The survey found that change might be better directed from the top down than thus far it has been. Roughly a quarter of employees said they receive encouragement from management to push against processes and the status quo, with an 82 percent tally of workplace leaders viewed at the employee level as being “uncomfortable” with a fear of failure.
And there seems to be some stymieing of idea flow from the lower echelons of firms. Roughly 36 percent of those employees surveyed stated they felt that innovative ideas would be valued from all corners of a company, rather than a select few. Looking toward management, only 20 percent said leadership is open to risk taking, and against that backdrop, it might not be a surprise that only 18 percent have comfort with “risking failure” in pursuing innovation for their firms.
The study, titled “Enabling Innovation: When Actions Speak Louder Than Buzzwords,” also found that only 37 percent of employees said their firms are “very innovative” and that critical metrics may be overlooked, in the sense of working with technology that can help with innovation and risk management. As far as technology is concerned, there seems to be a dichotomy at work, as 93 percent of the higher-level decision makers said that technology in place is well-positioned to serve goals set forth for innovation. But conversely, 76 percent of employees said they want more technology investment in their respective workplaces.
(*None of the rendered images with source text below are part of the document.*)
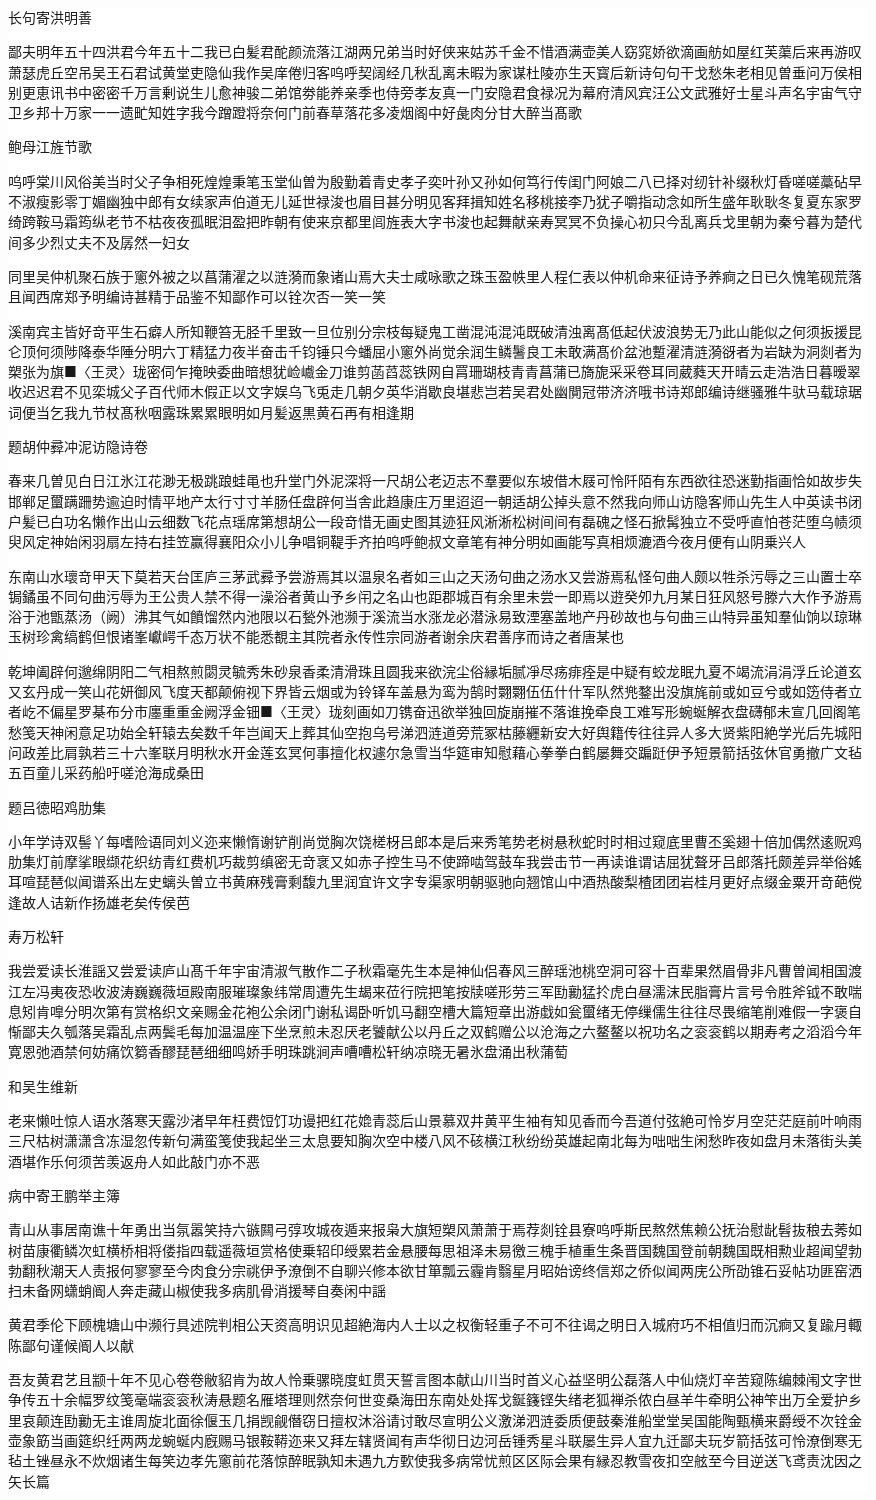 长句寄洪明善  

鄙夫明年五十四洪君今年五十二我已白髪君酡颜流落江湖两兄弟当时好侠来姑苏千金不惜酒满壶美人窈窕娇欲滴画舫如屋红芙蕖后来再游叹萧瑟虎丘空吊吴王石君试黄堂吏隐仙我作吴庠倦归客呜呼契阔经几秋乱离未暇为家谋杜陵亦生天寳后新诗句句干戈愁朱老相见曽垂问万侯相别更恵讯书中密密千万言剰说生儿愈神骏二弟馆劵能养亲季也侍旁孝友真一门安隐君食禄况为幕府清风宾汪公文武雅好士星斗声名宇宙气守卫乡邦十万家一一遗甿知姓字我今蹭蹬将奈何门前春草落花多凌烟阁中好彘肉分甘大醉当髙歌  

鲍母江旌节歌  

呜呼棠川风俗美当时父子争相死煌煌秉笔玉堂仙曽为殷勤着青史孝子奕叶孙又孙如何笃行传闺门阿娘二八已择对纫针补缀秋灯昏嗟嗟藁砧早不淑瘦影零丁媚幽独中郎有女续家声伯道无儿延世禄浚也眉目甚分明见客拜揖知姓名移桃接李乃犹子嚼指动念如所生盛年耿耿冬复夏东家罗绮跨鞍马霜筠纵老节不枯夜夜孤眠泪盈把昨朝有使来京都里闾旌表大字书浚也起舞献亲寿冥冥不负操心初只今乱离兵戈里朝为秦兮暮为楚代间多少烈丈夫不及孱然一妇女  

同里吴仲机聚石族于窻外被之以菖蒲濯之以涟漪而象诸山焉大夫士咸咏歌之珠玉盈帙里人程仁表以仲机命来征诗予养痾之日已久愧笔砚荒落且闻西席郑予明编诗甚精于品鉴不知鄙作可以铨次否一笑一笑  

溪南宾主皆好竒平生石癖人所知鞭笞无胫千里致一旦位别分宗枝每疑鬼工凿混沌混沌既破清浊离髙低起伏波浪势无乃此山能似之何须扳援昆仑顶何须陟降泰华陲分明六丁精猛力夜半奋击千钧锤只今蟠屈小窻外尚觉余润生鳞鬐良工未敢满髙价盆池蹔濯清涟漪谺者为岩缺为洞剡者为槊张为旗■〈王灵〉珑密伺乍掩映委曲暗想犹崄巇金刀谁剪菡蓞蕊铁网自罥珊瑚枝青青菖蒲已旖旎采采卷耳同葳蕤天开晴云走浩浩日暮暧翠收迟迟君不见栾城父子百代师木假正以文字娱乌飞兎走几朝夕英华消歇良堪悲岂若吴君处幽閴冠带济济哦书诗郑郎编诗继骚雅牛驮马载琼琚词便当乞我九节杖髙秋咽露珠累累眼明如月髪返黒黄石再有相逢期  

题胡仲彛冲泥访隐诗卷  

春来几曽见白日江氷江花渺无极跳踉蛙黾也升堂门外泥深将一尺胡公老迈志不羣要似东坡借木屐可怜阡陌有东西欲往恐迷勤指画恰如故步失邯郸足蠒蹒跚势逾迫时情平地产太行寸寸羊肠任盘辟何当舎此趋康庄万里迢迢一朝适胡公掉头意不然我向师山访隐客师山先生人中英读书闭户髪已白功名懒作出山云细数飞花点瑶席第想胡公一段竒惜无画史图其迹狂风淅淅松树间间有磊磈之怪石掀髯独立不受呼直怕苍茫堕乌帻须臾风定神始闲羽扇左持右挂笠赢得襄阳众小儿争唱铜鞮手齐拍呜呼鲍叔文章笔有神分明如画能写真相烦漉酒今夜月便有山阴乗兴人  

东南山水瓌竒甲天下莫若天台匡庐三茅武彛予尝游焉其以温泉名者如三山之天汤句曲之汤水又尝游焉私怪句曲人颇以牲杀污辱之三山置士卒锔鐍虽不同句曲污辱为王公贵人禁不得一澡浴者黄山予乡闬之名山也距郡城百有余里未尝一即焉以逰癸夘九月某日狂风怒号滕六大作予游焉浴于池甑蒸汤（阙）沸其气如饙馏然内池限以石甃外池濒于溪流当水涨龙必潜泳易致湮塞盖地产丹砂故也与句曲三山特异虽知羣仙饷以琼琳玉树珍禽缟鹤但恨诸峯巘崿千态万状不能悉覩主其院者永传性宗同游者谢余庆君善序而诗之者唐某也  

乾坤阖辟何邈绵阴阳二气相熬煎閟灵毓秀朱砂泉香柔清滑珠且圆我来欲浣尘俗縁垢腻凈尽疡痱痊是中疑有蛟龙眠九夏不竭流涓涓浮丘论道玄又玄丹成一笑山花妍御风飞度天都颠俯视下界皆云烟或为铃铎车盖悬为鸾为鹄时翾翾伍伍什什军队然兠鍪出没旗旄前或如豆兮或如笾侍者立者屹不偏星罗棊布分市廛重重金阙浮金钿■〈王灵〉珑刻画如刀镌奋迅欲举独回旋崩摧不落谁挽牵良工难写形蜿蜒解衣盘礴郁未宣几回阁笔愁笺天神闲意足功始全轩辕去矣数千年岂闻天上葬其仙空抱乌号涕泗涟道旁荒冢枯藤纒新安大好舆籍传往往异人多大贤紫阳絶学光后先城阳问政差比肩孰若三十六峯联月明秋水开金莲玄冥何事擅化权遽尔急雪当华筵审知慰藉心拳拳白鹤屡舞交蹁跹伊予短景箭括弦休官勇撤广文毡五百童儿采药船吁嗟沧海成桑田  

题吕徳昭鸡肋集  

小年学诗双髻丫每嗜险语同刘义迩来懒惰谢铲削尚觉胸次饶槎枒吕郎本是后来秀笔势老树悬秋蛇时时相过窥底里曹丕奚翅十倍加偶然逺贶鸡肋集灯前摩挲眼缬花织纺青红费机巧裁剪缜密无竒衺又如赤子控生马不使蹄啮驾鼓车我尝击节一再读谁谓诘屈犹聱牙吕郎落托颇差异举俗媱耳喧琵琶似闻谱系出左史螭头曽立书黄麻残膏剩馥九里润宜许文字专渠家明朝驱驰向翘馆山中酒热酸梨楂团团岩桂月更好点缀金粟开竒葩傥逢故人诘新作扬雄老矣传侯芭  

寿万松轩  

我尝爱读长淮謡又尝爱读庐山髙千年宇宙清淑气散作二子秋霜毫先生本是神仙侣春风三醉瑶池桃空洞可容十百辈果然眉骨非凡曹曽闻相国渡江左冯夷夜恐收波涛巍巍薇垣殿南服璀璨象纬常周遭先生朅来莅行院把笔按牍嗟形劳三军劻勷猛扵虎白昼濡沫民脂膏片言号令胜斧钺不敢喘息矧肯嘷分明次第有赏格织文亲赐金花袍公余闭门谢私谒卧听饥马翻空槽大篇短章出游戱如瓮蠒绪无停缫儒生往往尽畏缩笔削难假一字褒自惭鄙夫久瓠落吴霜乱点两鬓毛每加温温座下坐烹煎未忍厌老饕献公以丹丘之双鹤赠公以沧海之六鳌鳌以祝功名之衮衮鹤以期寿考之滔滔今年寛恩弛酒禁何妨痛饮篘香醪琵琶细细鸣娇手明珠跳涧声嘈嘈松轩纳凉晓无暑氷盘涌出秋蒲萄  

和吴生维新  

老来懒吐惊人语水落寒天露沙渚早年枉费饾饤功谩把红花嫓青蕊后山景慕双井黄平生袖有知见香而今吾道付弦絶可怜岁月空茫茫庭前叶响雨三尺枯树潇潇含冻湿忽传新句满蛮笺使我起坐三太息要知胸次空中楼八风不硋横江秋纷纷英雄起南北每为咄咄生闲愁昨夜如盘月未落街头美酒堪作乐何须苦羡返舟人如此敲门亦不恶  

病中寄王鹏举主簿  

青山从事居南谯十年勇出当氛嚣笑持六镞闗弓弴攻城夜遁来报枭大旗短槊风萧萧于焉荐剡铨县寮呜呼斯民熬然焦赖公抚治慰龀髫抜稂去莠如树苗康衢鳞次虹横桥相将偻指四载遥薇垣赏格使乗轺印绶累若金悬腰每思祖泽未易徼三槐手植重生条晋国魏国登前朝魏国既相勲业超闻望勃勃翻秋潮天人责报何寥寥至今肉食分宗祧伊予潦倒不自聊兴修本欲甘箪瓢云霾肯翳星月昭始谤终信郑之侨似闻两庑公所劭锥石妥帖功匪窑洒扫未备网蟏蛸阍人奔走藏山椒使我多病肌骨消援琴自奏闲中謡  

黄君季伦下顾槐塘山中濒行具述院判相公天资高明识见超絶海内人士以之权衡轻重子不可不往谒之明日入城府巧不相值归而沉痾又复踰月輙陈鄙句谨候阍人以献  

吾友黄君艺且颛十年不见心卷卷敝貂肯为故人怜乗骡晓度虹贯天誓言图本献山川当时首义心益坚明公磊落人中仙烧灯辛苦窥陈编棘闱文字世争传五十余幅罗纹笺毫端衮衮秋涛悬题名雁塔理则然奈何世变桑海田东南处处挥戈鋋籛铿失绪老狐禅杀侬白昼羊牛牵明公神笇出万全爱护乡里哀颠连劻勷无主谁周旋北面徐偃玉几捐觊觎僭窃日擅权沐浴请讨敢尽宣明公义激涕泗涟委质便鼓秦淮船堂堂吴国能陶甄横来爵绶不次铨金壶象筯当画筵织纴两两龙蜿蜒内廐赐马银鞍鞯迩来又拜左辖贤闻有声华彻日边河岳锺秀星斗联屡生异人宜九迁鄙夫玩岁箭括弦可怜潦倒寒无毡土锉昼永不炊烟诸生每笑边孝先窻前花落惊醉眠孰知未遇九方歅使我多病常忧煎区区际会果有縁忍教雪夜扣空舷至今目逆送飞鸢责沈因之矢长篇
As for the technology that would help foster innovation, the cloud comes into play, as the study shows. IT is able to dovetail with employees to tackle business issues, with 72 percent of those surveyed maintaining half of their applications in the cloud, stating that such interplay is in place.
Separately, in terms of process, the study found that 15 percent of employees are able to dedicate 20 hours a month to new ideas, and only 52 percent of firms “carve out time” devoted exclusively to brainstorming.